Sales of fishing licenses through Monday are down by nearly 150,000 — or 37 percent — from the 10-year average. The Department of Natural Resources has sold about 258,000 licenses so far, easily the lowest total at this point in the season the past 10 years. The average over that decade is 407,000 licenses through the Monday after opening weekend.
“It’s the weather, totally the weather,” said Jenifer Wical, DNR fish and wildlife customer enhancement manager. Fishing license fees have been increased for 2013, but Wical said officials don’t believe that is responsible for the lower sales.
“No one is in a mindset to fish [with the cold weather],” she said. Wical believes license sales will rebound if the weather improves. But many large northern lakes remained mostly ice-covered Tuesday, though officials are hopeful all but perhaps Lake of the Woods will be ice-free by the weekend. Ice went out on Crane Lake on Saturday.
The 150,000 lost license sales means big bucks to the DNR. An individual fishing license costs $22, so the agency is down about $3.3 million from last year.
Dayton lands walleye
Even many of those who bought fishing licenses didn’t show up for the opener. Several conservation officers said it was the quietest opening weekend they’ve ever seen.
At Park Rapids, they had anglers, thanks to the Governor’s Fishing Opener, which brought in about 300 attendees. And Dayton caught a walleye, something many anglers had difficulty doing. Dayton landed his in the Fish Hook River shortly after midnight Saturday. He and guide Jason Durham couldn’t get on Fish Hook Lake because of ice.

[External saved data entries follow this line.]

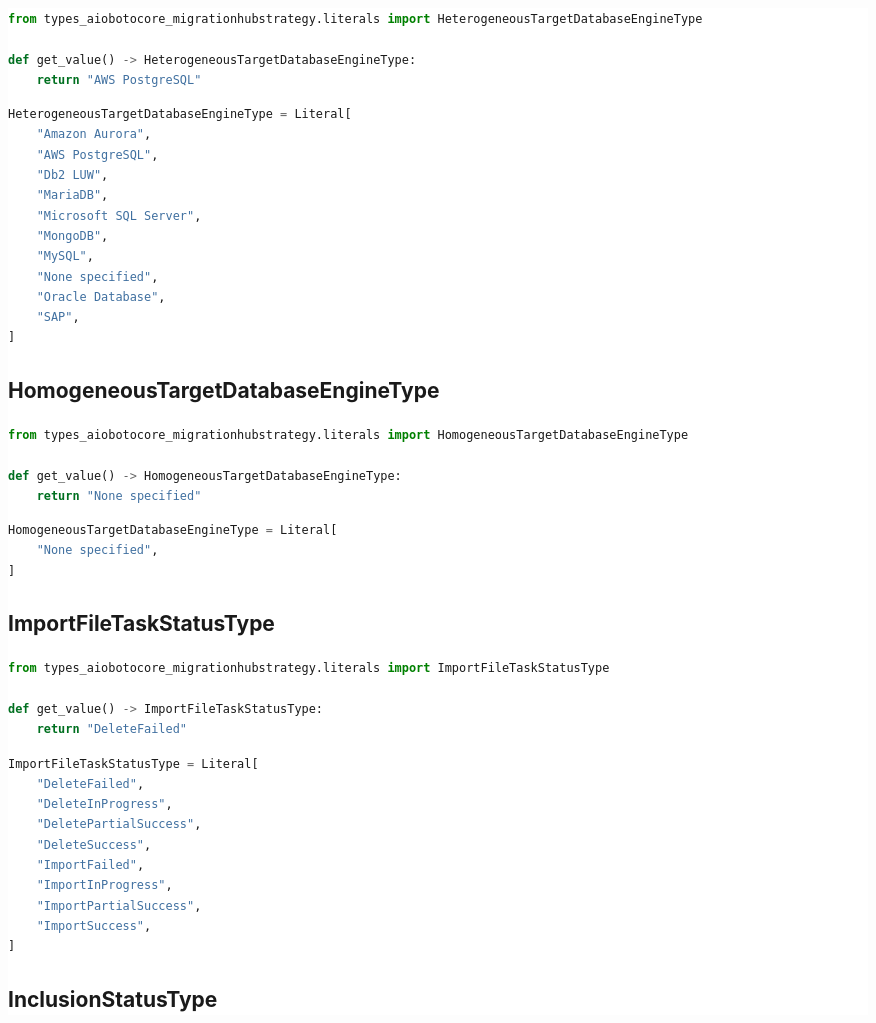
 ```python title="Usage Example"
from types_aiobotocore_migrationhubstrategy.literals import HeterogeneousTargetDatabaseEngineType

def get_value() -> HeterogeneousTargetDatabaseEngineType:
    return "AWS PostgreSQL"
```

```python title="Definition"
HeterogeneousTargetDatabaseEngineType = Literal[
    "Amazon Aurora",
    "AWS PostgreSQL",
    "Db2 LUW",
    "MariaDB",
    "Microsoft SQL Server",
    "MongoDB",
    "MySQL",
    "None specified",
    "Oracle Database",
    "SAP",
]
```
## HomogeneousTargetDatabaseEngineType

```python title="Usage Example"
from types_aiobotocore_migrationhubstrategy.literals import HomogeneousTargetDatabaseEngineType

def get_value() -> HomogeneousTargetDatabaseEngineType:
    return "None specified"
```

```python title="Definition"
HomogeneousTargetDatabaseEngineType = Literal[
    "None specified",
]
```
## ImportFileTaskStatusType

```python title="Usage Example"
from types_aiobotocore_migrationhubstrategy.literals import ImportFileTaskStatusType

def get_value() -> ImportFileTaskStatusType:
    return "DeleteFailed"
```

```python title="Definition"
ImportFileTaskStatusType = Literal[
    "DeleteFailed",
    "DeleteInProgress",
    "DeletePartialSuccess",
    "DeleteSuccess",
    "ImportFailed",
    "ImportInProgress",
    "ImportPartialSuccess",
    "ImportSuccess",
]
```
## InclusionStatusType
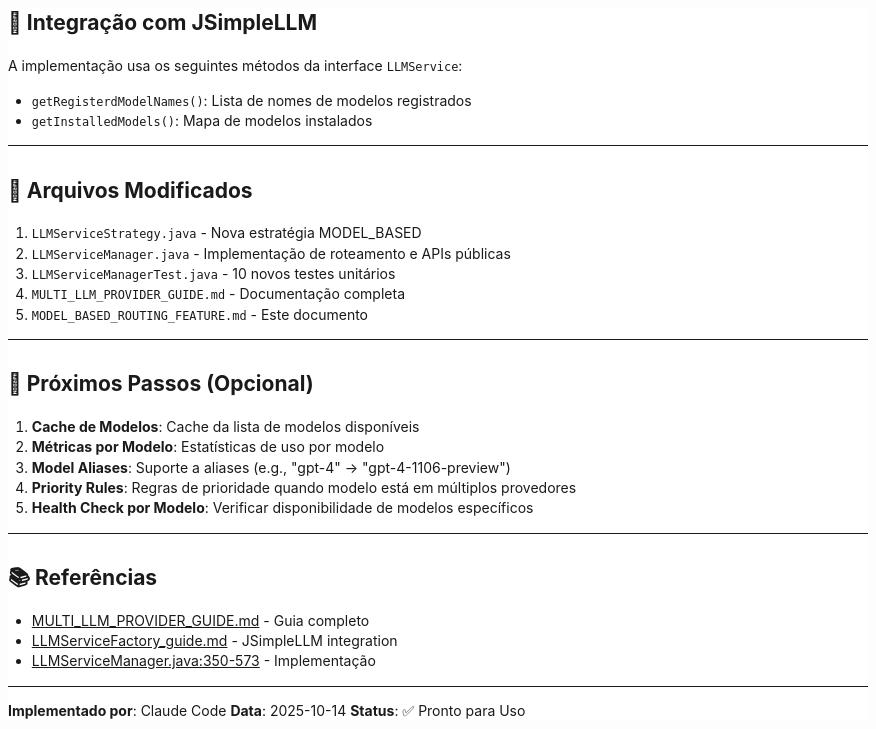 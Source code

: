 
## 🔄 Integração com JSimpleLLM

A implementação usa os seguintes métodos da interface `LLMService`:

- `getRegisterdModelNames()`: Lista de nomes de modelos registrados
- `getInstalledModels()`: Mapa de modelos instalados

---

## 📝 Arquivos Modificados

1. `LLMServiceStrategy.java` - Nova estratégia MODEL_BASED
2. `LLMServiceManager.java` - Implementação de roteamento e APIs públicas
3. `LLMServiceManagerTest.java` - 10 novos testes unitários
4. `MULTI_LLM_PROVIDER_GUIDE.md` - Documentação completa
5. `MODEL_BASED_ROUTING_FEATURE.md` - Este documento

---

## 🎯 Próximos Passos (Opcional)

1. **Cache de Modelos**: Cache da lista de modelos disponíveis
2. **Métricas por Modelo**: Estatísticas de uso por modelo
3. **Model Aliases**: Suporte a aliases (e.g., "gpt-4" → "gpt-4-1106-preview")
4. **Priority Rules**: Regras de prioridade quando modelo está em múltiplos provedores
5. **Health Check por Modelo**: Verificar disponibilidade de modelos específicos

---

## 📚 Referências

- [MULTI_LLM_PROVIDER_GUIDE.md](MULTI_LLM_PROVIDER_GUIDE.md) - Guia completo
- [LLMServiceFactory_guide.md](LLMServiceFactory_guide.md) - JSimpleLLM integration
- [LLMServiceManager.java:350-573](src/main/java/bor/tools/simplerag/service/llm/LLMServiceManager.java) - Implementação

---

**Implementado por**: Claude Code
**Data**: 2025-10-14
**Status**: ✅ Pronto para Uso
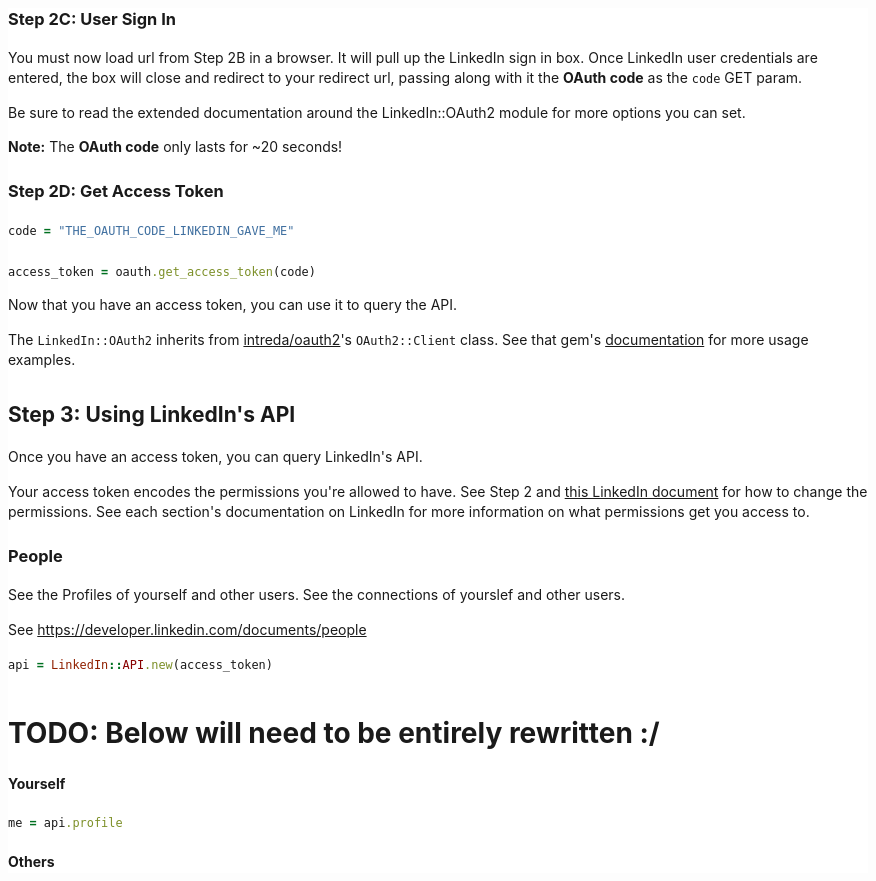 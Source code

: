 ### Step 2C: User Sign In

You must now load url from Step 2B in a browser. It will pull up the
LinkedIn sign in box. Once LinkedIn user credentials are entered, the box
will close and redirect to your redirect url, passing along with it the
**OAuth code** as the `code` GET param.

Be sure to read the extended documentation around the LinkedIn::OAuth2
module for more options you can set.

**Note:** The **OAuth code** only lasts for ~20 seconds!

### Step 2D: Get Access Token

```ruby
code = "THE_OAUTH_CODE_LINKEDIN_GAVE_ME"

access_token = oauth.get_access_token(code)
```

Now that you have an access token, you can use it to query the API.

The `LinkedIn::OAuth2` inherits from [intreda/oauth2](https://github.com/intridea/oauth2)'s `OAuth2::Client` class. See that gem's [documentation](https://github.com/intridea/oauth2/blob/master/lib/oauth2/client.rb) for more usage examples.

## Step 3: Using LinkedIn's API

Once you have an access token, you can query LinkedIn's API.

Your access token encodes the permissions you're allowed to have. See Step
2 and [this LinkedIn document](https://developer.linkedin.com/documents/authentication#granting) for how to change the permissions. See each section's documentation on LinkedIn for more information on what permissions get you access to.

### People

See the Profiles of yourself and other users. See the connections of
yourslef and other users.

See https://developer.linkedin.com/documents/people

```ruby
api = LinkedIn::API.new(access_token)
```


# TODO: Below will need to be entirely rewritten :/

#### Yourself

```ruby
me = api.profile
```

#### Others
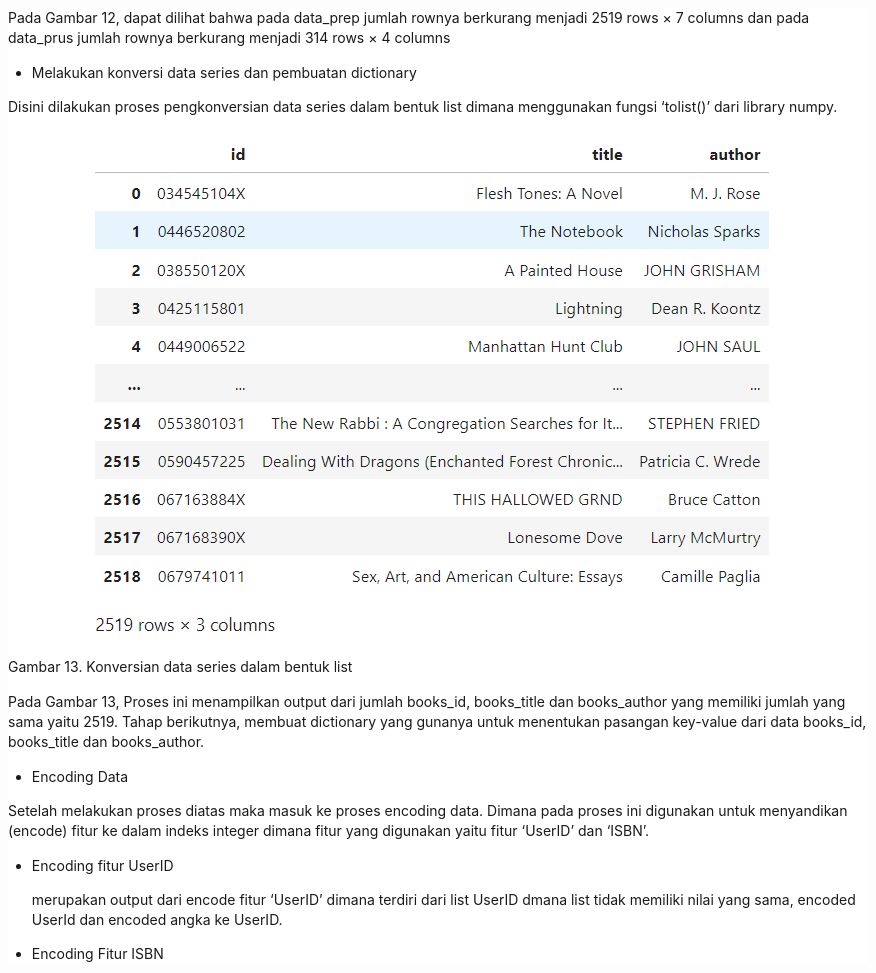 Pada Gambar 12, dapat dilihat bahwa pada data_prep jumlah rownya berkurang menjadi 2519 rows × 7 columns dan pada data_prus jumlah rownya berkurang menjadi 314 rows × 4 columns    
    
    
-  Melakukan konversi data series dan pembuatan dictionary

Disini dilakukan proses pengkonversian data series dalam bentuk list dimana menggunakan fungsi ‘tolist()’ dari library numpy. 

<p align='center'>
  <img src ="https://github.com/PutriSintaDewiSinaga/Machine-Learning-Terapan---Sistem-Rekomendasi-Buku/blob/main/ss4a.png?raw=true" height=auto alt="pie-chart">
</p>  
Gambar 13. Konversian data series dalam bentuk list
  
Pada Gambar 13, Proses ini menampilkan output dari jumlah books_id, books_title dan books_author yang memiliki jumlah yang sama yaitu 2519. Tahap berikutnya, membuat dictionary yang gunanya untuk menentukan pasangan key-value dari data books_id, books_title dan books_author.  
  
-  Encoding Data
  
Setelah melakukan proses diatas maka masuk ke proses encoding data. Dimana pada proses ini digunakan untuk menyandikan (encode) fitur ke dalam indeks integer dimana fitur yang digunakan yaitu fitur ‘UserID’ dan ‘ISBN’.  
  
  -  Encoding fitur UserID
  
     merupakan output dari encode fitur ‘UserID’ dimana terdiri dari list UserID dmana list tidak memiliki nilai yang sama, encoded UserId dan encoded angka ke UserID.
  
  -  Encoding Fitur ISBN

Next year’s Governor’s Fishing Opener will be in the Brainerd Lakes Area, with headquarters at Grand View Lodge on Gull Lake.
Grass carp near Sartell
An angler bowfishing on the Mississippi River north of Sartell last week shot a 25-pound grass carp, an exotic species previously found only much farther south in Minnesota. Nick Frohnauer, DNR invasive fish/river habitat coordinator, said he believes the fish escaped from a private pond, or was released intentionally. It couldn’t have come from southern Minnesota because it couldn’t have gotten past the dams at Coon Rapids, St. Cloud and Sartell, he said. The fish was a female full of eggs, but Frohnauer doesn’t believe there’s a reproducing population. Grass carp eat aquatic plants, can grow to 70 pounds and can cause water quality problems.